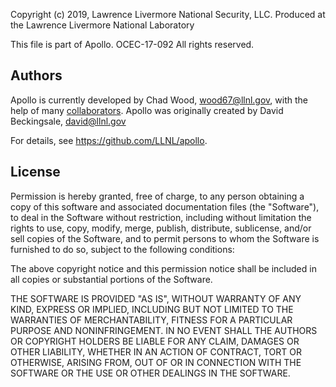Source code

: Copyright (c) 2019, Lawrence Livermore National Security, LLC.
Produced at the Lawrence Livermore National Laboratory

This file is part of Apollo.
OCEC-17-092
All rights reserved.

## Authors

Apollo is currently developed by Chad Wood, wood67@llnl.gov, with the help
of many [collaborators](https://github.com/LLNL/apollo/graphs/contributors).
Apollo was originally created by David Beckingsale, david@llnl.gov

For details, see https://github.com/LLNL/apollo.

## License

Permission is hereby granted, free of charge, to any person obtaining
a copy of this software and associated documentation files (the "Software"),
to deal in the Software without restriction, including without limitation
the rights to use, copy, modify, merge, publish, distribute, sublicense,
and/or sell copies of the Software, and to permit persons to whom the
Software is furnished to do so, subject to the following conditions:

The above copyright notice and this permission notice shall be included in
all copies or substantial portions of the Software.

THE SOFTWARE IS PROVIDED "AS IS", WITHOUT WARRANTY OF ANY KIND, EXPRESS OR
IMPLIED, INCLUDING BUT NOT LIMITED TO THE WARRANTIES OF MERCHANTABILITY,
FITNESS FOR A PARTICULAR PURPOSE AND NONINFRINGEMENT. IN NO EVENT SHALL THE
AUTHORS OR COPYRIGHT HOLDERS BE LIABLE FOR ANY CLAIM, DAMAGES OR OTHER
LIABILITY, WHETHER IN AN ACTION OF CONTRACT, TORT OR OTHERWISE, ARISING
FROM, OUT OF OR IN CONNECTION WITH THE SOFTWARE OR THE USE OR OTHER
DEALINGS IN THE SOFTWARE.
------------
EXERCISE OBJECTIVE:
Please write out, exactly as they appear above, only the lines in the stretch from the line with "the rights to" through the line with "FITNESS FOR A".

RESULT OF THIS TASK:
the rights to use, copy, modify, merge, publish, distribute, sublicense,
and/or sell copies of the Software, and to permit persons to whom the
Software is furnished to do so, subject to the following conditions:

The above copyright notice and this permission notice shall be included in
all copies or substantial portions of the Software.

THE SOFTWARE IS PROVIDED "AS IS", WITHOUT WARRANTY OF ANY KIND, EXPRESS OR
IMPLIED, INCLUDING BUT NOT LIMITED TO THE WARRANTIES OF MERCHANTABILITY,
FITNESS FOR A PARTICULAR PURPOSE AND NONINFRINGEMENT. IN NO EVENT SHALL THE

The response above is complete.